Language selection for new projects
Alex Martelli
aleaxit at yahoo.com
Sun Oct 12 06:01:53 EDT 2003
Limey Drink wrote:
...
> What are your thoughts on the viability of using Python on a fairly large
> projects, I'm talking GUI, RDBMS access, COMMS.
Should be fine.
> Basically how does the language scale up in terms of portability,
> performance, programmr friendliness(in terms of real sized programs not
> small scripts) to Java.
Quite well.
> My last concern is source code, is there any way to protect it from prying
> eyes, obviously Java does have these issues but at least you can byte code
> compile it.
Python doesn't offer anything substantially different from Java here. You
can bytecode-compile things in advance, perhaps encrypt some modules
and decrypt them on the file on import, but it's really no protection --
just like in Java.
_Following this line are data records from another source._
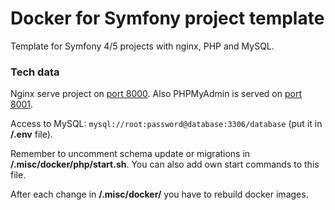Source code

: # Docker for Symfony project template

Template for Symfony 4/5 projects with nginx, PHP and MySQL.

### Tech data

Nginx serve project on [port 8000](http://localhost:8000). Also PHPMyAdmin is
 served on [port 8001](http://localhost:8001).

Access to MySQL: `mysql://root:password@database:3306/database` (put it in
 **/.env** file).

Remember to uncomment schema update or migrations in
 **/.misc/docker/php/start.sh**. You can also add own start commands to this
 file.

After each change in **/.misc/docker/** you have to rebuild docker images.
Face it -- any time you give out executable source, be
it bytecode or machine-specific binary, it's easy to disassemble and crack
it -- game producers do their best to protect their wares, yet warez sites
always have cracks for everything of interest often before the product
they're cracking gets to store shelves -- what makes you think you can do
any better?
In the exceedingly unlikely case you have something really worth protecting,
don't give it out -- keep it as a webservice on a server under YOUR control,
and give out client programs that access this special protected software.
XML-RPC makes this trivial and comes with the standard Python distribution.
This strategy also allows you more flexibility in your business model
(subscription, pay-per-use -- you can enforce these with a web service
deployment, but not really if you distribute all the executable code). This
is reason #1 for the interest in recent years for web services, IMHO.